Übrigens, wo ich mich außerhalb eures Sichtfelds gerade wie alle hier sachte in die Innereien unserer kommenden neuen Website vorfühle: Im 2000er Jahr ging's in meinen ersten Geschichten auf den damals von weiß auf grau wechselnden FM4-Seiten auch um Straßenkampf, in jenem Fall im Namen der Anti-Globalisierungsbewegung.

Naomi Klein, eine der spannendsten Stimmen jener Epoche, hat nun am Tag der Demonstration in der Tageszeitung The Guardian einen Boykott israelischer Produkte analog zum Boykott südafrikanischer Produkte in der Apartheid-Ära gefordert.

Auf der Kundgebung wies der "linke" Demagoge George Galloway wiederum die Versammelten an, "in die Einkaufszentren zu gehen und Israels Shops zuzusperren". Und ging damit einen bedenklichen Schritt weiter in Richtung Kristallnacht.

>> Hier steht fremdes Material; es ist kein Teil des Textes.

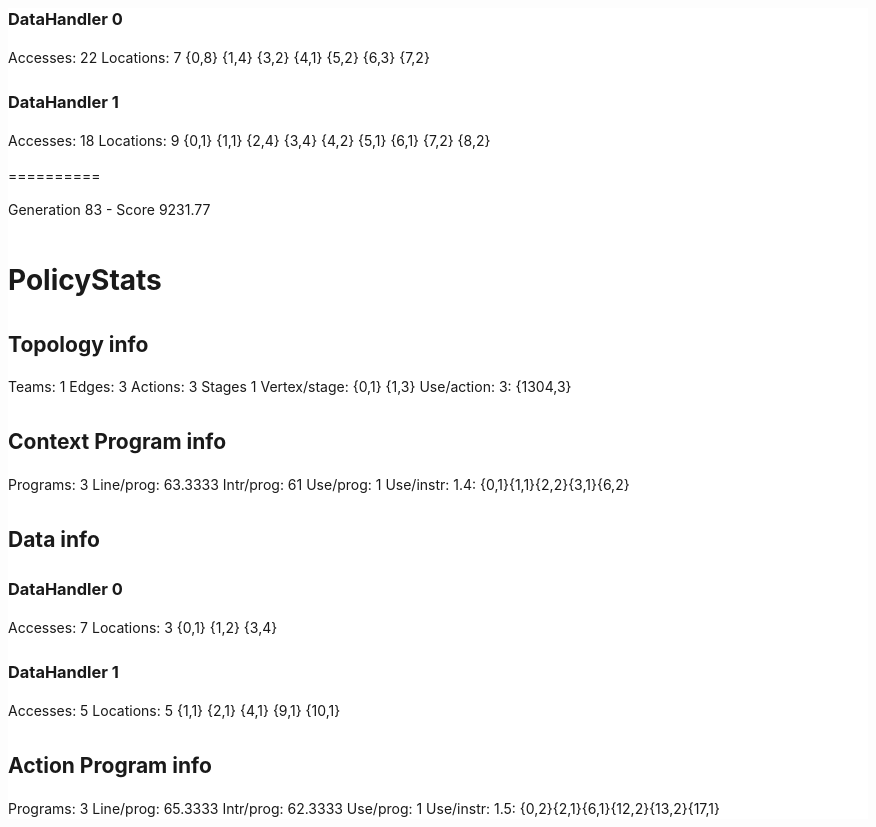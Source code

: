 ### DataHandler 0
Accesses:	22
Locations:	7
{0,8} {1,4} {3,2} {4,1} {5,2} {6,3} {7,2} 

### DataHandler 1
Accesses:	18
Locations:	9
{0,1} {1,1} {2,4} {3,4} {4,2} {5,1} {6,1} {7,2} {8,2} 



==========

Generation 83 - Score 9231.77

# PolicyStats
## Topology info
Teams:		1
Edges:		3
Actions:	3
Stages		1
Vertex/stage:	{0,1} {1,3} 
Use/action:	3: {1304,3} 

## Context Program info
Programs:	3
Line/prog:	63.3333
Intr/prog:	61
Use/prog:	1
Use/instr:	1.4: {0,1}{1,1}{2,2}{3,1}{6,2}

## Data info

### DataHandler 0
Accesses:	7
Locations:	3
{0,1} {1,2} {3,4} 

### DataHandler 1
Accesses:	5
Locations:	5
{1,1} {2,1} {4,1} {9,1} {10,1} 



## Action Program info
Programs:	3
Line/prog:	65.3333
Intr/prog:	62.3333
Use/prog:	1
Use/instr:	1.5: {0,2}{2,1}{6,1}{12,2}{13,2}{17,1}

Was meinte er damit? Jüdische Geschäfte? Geschäfte, die mit israelischen Produkten handeln?
 
 
 
  Am Tag darauf demonstrierten 4000 (Polizeischätzung) bis 15.000 (Veranstalter) am Trafalgar Square für den Frieden im Sinne Israels, während in einem offenen Brief an die israelische Regierung über die Sonntagszeitung The Observer eine Gruppe eminenter jüdischer Theologen, PolitikerInnen und Rabbiner zum sofortigen und permanenten Waffenstillstand aufrief. Solche Entwicklungen erhöhen immerhin die Chance, dass beide Seiten in Zukunft mit tribalistisch vereinfachenden Slogans allein nicht auskommen werden. Und das kann wohl nur eine gute Sache sein.

Mir als Heimgekommenen bleibt vom vergangenen Wochenende jedenfalls wieder jene charakteristische Londoner Sinnestäuschung - das Gefühl, mitten im weltpolitischen Geschehen zu stehen, an einem Ort, wo durch die Stimmen Einzelner und Vieler Monumentales mitentschieden wird. Auch wenn man sich in Wahrheit nur in Gesellschaft schweigender Kühlschränke herumgetrieben hat.

Es ist das aufgeregte Äquivalent zur lethargischen Sinnestäuschung von Wien, auf all das Getriebe letztendlich überhaupt keinen Einfluss zu haben. Die ist wiederum mindestens genauso trügerisch.